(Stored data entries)
- Opening Delimiter -

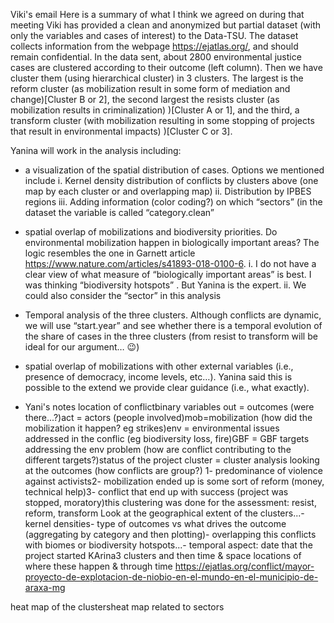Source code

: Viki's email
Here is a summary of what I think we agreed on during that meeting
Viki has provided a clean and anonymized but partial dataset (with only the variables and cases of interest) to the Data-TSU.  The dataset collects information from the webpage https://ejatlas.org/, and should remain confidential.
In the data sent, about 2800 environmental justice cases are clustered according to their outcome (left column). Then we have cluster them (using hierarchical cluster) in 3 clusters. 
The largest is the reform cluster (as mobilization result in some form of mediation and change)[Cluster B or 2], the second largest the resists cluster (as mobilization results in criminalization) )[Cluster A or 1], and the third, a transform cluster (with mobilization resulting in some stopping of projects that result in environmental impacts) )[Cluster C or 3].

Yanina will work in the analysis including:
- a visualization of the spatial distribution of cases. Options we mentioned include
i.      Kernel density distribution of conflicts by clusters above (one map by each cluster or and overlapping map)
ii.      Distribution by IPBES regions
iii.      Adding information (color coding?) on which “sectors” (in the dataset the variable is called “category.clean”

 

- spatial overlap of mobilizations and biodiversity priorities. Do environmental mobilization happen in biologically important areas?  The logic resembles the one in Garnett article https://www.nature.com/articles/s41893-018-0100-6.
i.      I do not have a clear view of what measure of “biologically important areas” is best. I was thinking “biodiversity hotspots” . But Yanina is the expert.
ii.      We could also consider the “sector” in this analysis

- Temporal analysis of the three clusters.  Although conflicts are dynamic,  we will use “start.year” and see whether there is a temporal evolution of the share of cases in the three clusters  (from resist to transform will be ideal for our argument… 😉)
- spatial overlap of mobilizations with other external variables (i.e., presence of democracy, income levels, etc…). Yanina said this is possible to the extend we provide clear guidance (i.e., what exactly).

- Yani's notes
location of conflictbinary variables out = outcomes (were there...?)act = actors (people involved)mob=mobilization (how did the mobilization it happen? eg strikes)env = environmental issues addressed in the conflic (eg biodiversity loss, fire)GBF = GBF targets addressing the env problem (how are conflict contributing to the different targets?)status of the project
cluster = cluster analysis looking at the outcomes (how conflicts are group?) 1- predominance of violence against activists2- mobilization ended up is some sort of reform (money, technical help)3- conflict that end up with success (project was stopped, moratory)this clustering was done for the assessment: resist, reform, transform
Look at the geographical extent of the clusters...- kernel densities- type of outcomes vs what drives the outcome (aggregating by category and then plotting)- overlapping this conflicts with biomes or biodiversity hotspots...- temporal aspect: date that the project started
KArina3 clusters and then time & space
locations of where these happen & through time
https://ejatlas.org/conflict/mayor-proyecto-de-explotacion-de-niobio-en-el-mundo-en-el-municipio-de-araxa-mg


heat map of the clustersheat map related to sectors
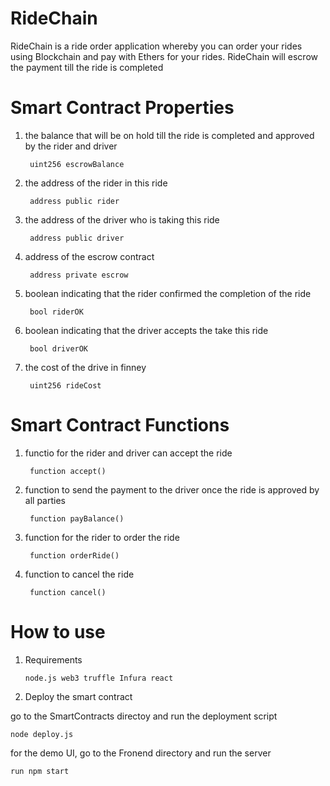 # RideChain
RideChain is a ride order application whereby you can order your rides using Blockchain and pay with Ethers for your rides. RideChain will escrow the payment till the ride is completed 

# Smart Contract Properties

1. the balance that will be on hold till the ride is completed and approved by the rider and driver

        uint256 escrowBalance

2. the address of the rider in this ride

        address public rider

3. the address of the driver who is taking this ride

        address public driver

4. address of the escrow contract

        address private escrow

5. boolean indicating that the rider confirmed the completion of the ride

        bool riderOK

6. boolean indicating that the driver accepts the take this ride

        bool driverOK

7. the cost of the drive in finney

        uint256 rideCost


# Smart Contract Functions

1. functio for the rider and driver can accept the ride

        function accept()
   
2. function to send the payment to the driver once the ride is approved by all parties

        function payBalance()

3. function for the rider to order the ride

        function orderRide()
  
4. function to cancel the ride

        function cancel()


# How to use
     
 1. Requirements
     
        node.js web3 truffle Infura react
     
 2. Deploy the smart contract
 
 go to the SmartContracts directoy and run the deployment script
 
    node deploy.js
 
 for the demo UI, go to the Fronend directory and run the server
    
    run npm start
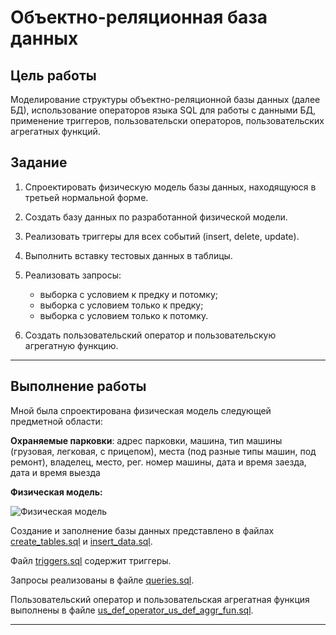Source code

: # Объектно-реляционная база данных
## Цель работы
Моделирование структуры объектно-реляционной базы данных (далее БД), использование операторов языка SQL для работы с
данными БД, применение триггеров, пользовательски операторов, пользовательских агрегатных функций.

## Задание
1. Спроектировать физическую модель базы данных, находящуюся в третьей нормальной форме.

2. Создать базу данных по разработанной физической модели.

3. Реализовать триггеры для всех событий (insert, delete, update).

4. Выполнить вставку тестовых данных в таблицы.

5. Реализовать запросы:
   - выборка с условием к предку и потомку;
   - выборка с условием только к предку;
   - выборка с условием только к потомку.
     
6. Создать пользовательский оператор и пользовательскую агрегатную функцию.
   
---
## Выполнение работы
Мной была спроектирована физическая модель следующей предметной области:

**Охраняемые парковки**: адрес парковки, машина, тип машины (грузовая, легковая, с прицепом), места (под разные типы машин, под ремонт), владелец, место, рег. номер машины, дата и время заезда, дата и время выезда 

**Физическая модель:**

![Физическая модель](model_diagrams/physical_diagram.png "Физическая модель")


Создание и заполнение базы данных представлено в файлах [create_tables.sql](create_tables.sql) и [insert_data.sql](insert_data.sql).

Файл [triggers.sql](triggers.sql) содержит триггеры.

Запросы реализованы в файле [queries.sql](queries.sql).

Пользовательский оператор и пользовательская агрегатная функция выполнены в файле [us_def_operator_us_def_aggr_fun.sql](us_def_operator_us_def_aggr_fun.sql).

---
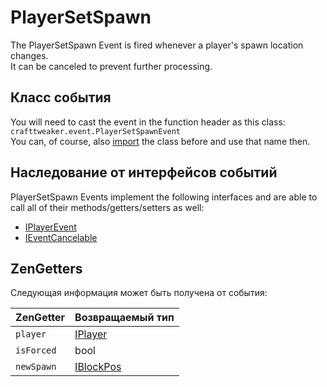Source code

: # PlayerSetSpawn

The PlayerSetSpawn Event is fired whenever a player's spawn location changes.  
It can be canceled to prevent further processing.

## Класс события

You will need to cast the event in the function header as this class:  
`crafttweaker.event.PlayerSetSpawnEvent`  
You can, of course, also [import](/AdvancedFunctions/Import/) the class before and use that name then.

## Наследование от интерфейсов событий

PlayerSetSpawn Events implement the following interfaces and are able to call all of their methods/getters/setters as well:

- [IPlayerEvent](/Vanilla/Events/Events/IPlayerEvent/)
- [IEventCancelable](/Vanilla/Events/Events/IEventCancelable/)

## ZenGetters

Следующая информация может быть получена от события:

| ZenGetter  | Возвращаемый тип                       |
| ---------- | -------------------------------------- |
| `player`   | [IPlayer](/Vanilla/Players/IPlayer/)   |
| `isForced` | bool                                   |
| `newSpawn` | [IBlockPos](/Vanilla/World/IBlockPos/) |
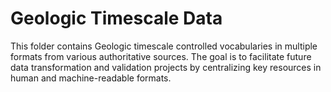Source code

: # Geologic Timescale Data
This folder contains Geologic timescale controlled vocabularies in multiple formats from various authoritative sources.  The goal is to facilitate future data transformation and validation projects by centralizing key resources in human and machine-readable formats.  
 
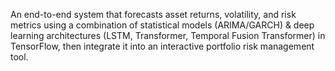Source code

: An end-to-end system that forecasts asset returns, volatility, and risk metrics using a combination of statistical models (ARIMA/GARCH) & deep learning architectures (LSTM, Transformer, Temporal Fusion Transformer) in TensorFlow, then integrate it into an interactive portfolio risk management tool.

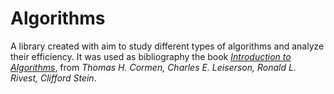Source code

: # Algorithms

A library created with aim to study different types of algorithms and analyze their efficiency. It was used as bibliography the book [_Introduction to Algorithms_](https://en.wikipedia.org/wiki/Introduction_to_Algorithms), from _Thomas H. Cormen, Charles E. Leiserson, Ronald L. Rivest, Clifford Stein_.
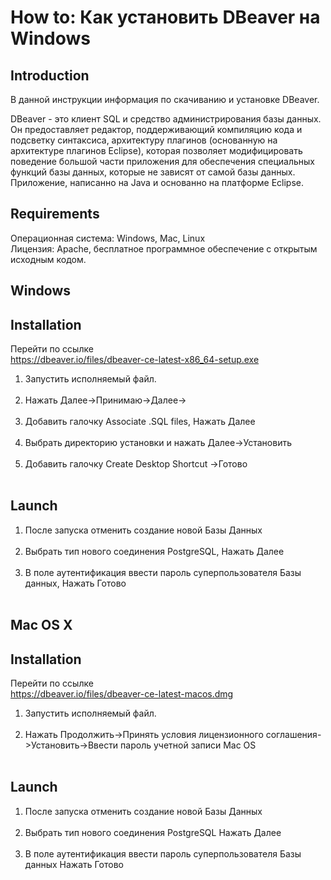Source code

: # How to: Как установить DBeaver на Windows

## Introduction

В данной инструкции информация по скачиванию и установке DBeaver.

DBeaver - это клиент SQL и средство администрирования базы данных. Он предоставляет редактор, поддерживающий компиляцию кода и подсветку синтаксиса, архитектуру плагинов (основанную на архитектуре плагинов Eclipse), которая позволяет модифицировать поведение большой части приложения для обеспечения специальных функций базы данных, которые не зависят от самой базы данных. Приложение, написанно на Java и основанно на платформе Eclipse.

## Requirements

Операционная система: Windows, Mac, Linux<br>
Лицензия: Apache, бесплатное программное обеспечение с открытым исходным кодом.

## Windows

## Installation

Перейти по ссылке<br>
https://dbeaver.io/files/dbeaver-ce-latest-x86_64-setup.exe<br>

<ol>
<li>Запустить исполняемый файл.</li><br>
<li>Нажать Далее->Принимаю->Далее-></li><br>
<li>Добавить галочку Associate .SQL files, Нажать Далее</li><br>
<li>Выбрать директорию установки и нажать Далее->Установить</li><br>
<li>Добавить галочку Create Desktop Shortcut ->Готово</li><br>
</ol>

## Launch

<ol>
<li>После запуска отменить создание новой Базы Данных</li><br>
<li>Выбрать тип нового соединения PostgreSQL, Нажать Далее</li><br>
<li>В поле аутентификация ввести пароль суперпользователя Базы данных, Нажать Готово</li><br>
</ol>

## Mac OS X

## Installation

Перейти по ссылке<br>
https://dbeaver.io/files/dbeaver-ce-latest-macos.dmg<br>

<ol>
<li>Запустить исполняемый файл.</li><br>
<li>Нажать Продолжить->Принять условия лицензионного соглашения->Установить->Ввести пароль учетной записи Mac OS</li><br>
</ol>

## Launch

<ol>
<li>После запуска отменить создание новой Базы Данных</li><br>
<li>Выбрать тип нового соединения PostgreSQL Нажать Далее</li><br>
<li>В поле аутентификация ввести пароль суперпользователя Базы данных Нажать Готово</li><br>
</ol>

- Closing Delimiter -

Your instructions
Starting with the line that has "It can be canceled" and going on through the line that has "В данной инструкции", transcribe the records above exactly, but skip the pictures.

Response to the task
It can be canceled to prevent further processing.

## Класс события

You will need to cast the event in the function header as this class:  
`crafttweaker.event.PlayerSetSpawnEvent`  
You can, of course, also [import](/AdvancedFunctions/Import/) the class before and use that name then.

## Наследование от интерфейсов событий

PlayerSetSpawn Events implement the following interfaces and are able to call all of their methods/getters/setters as well:

- [IPlayerEvent](/Vanilla/Events/Events/IPlayerEvent/)
- [IEventCancelable](/Vanilla/Events/Events/IEventCancelable/)

## ZenGetters

Следующая информация может быть получена от события:

| ZenGetter  | Возвращаемый тип                       |
| ---------- | -------------------------------------- |
| `player`   | [IPlayer](/Vanilla/Players/IPlayer/)   |
| `isForced` | bool                                   |
| `newSpawn` | [IBlockPos](/Vanilla/World/IBlockPos/) |
Source code

: # Geologic Timescale Data
This folder contains Geologic timescale controlled vocabularies in multiple formats from various authoritative sources.  The goal is to facilitate future data transformation and validation projects by centralizing key resources in human and machine-readable formats.  
 
Source code

: An end-to-end system that forecasts asset returns, volatility, and risk metrics using a combination of statistical models (ARIMA/GARCH) & deep learning architectures (LSTM, Transformer, Temporal Fusion Transformer) in TensorFlow, then integrate it into an interactive portfolio risk management tool.

Source code

: # Algorithms

A library created with aim to study different types of algorithms and analyze their efficiency. It was used as bibliography the book [_Introduction to Algorithms_](https://en.wikipedia.org/wiki/Introduction_to_Algorithms), from _Thomas H. Cormen, Charles E. Leiserson, Ronald L. Rivest, Clifford Stein_.
Source code

: # How to: Как установить DBeaver на Windows

## Introduction

В данной инструкции информация по скачиванию и установке DBeaver.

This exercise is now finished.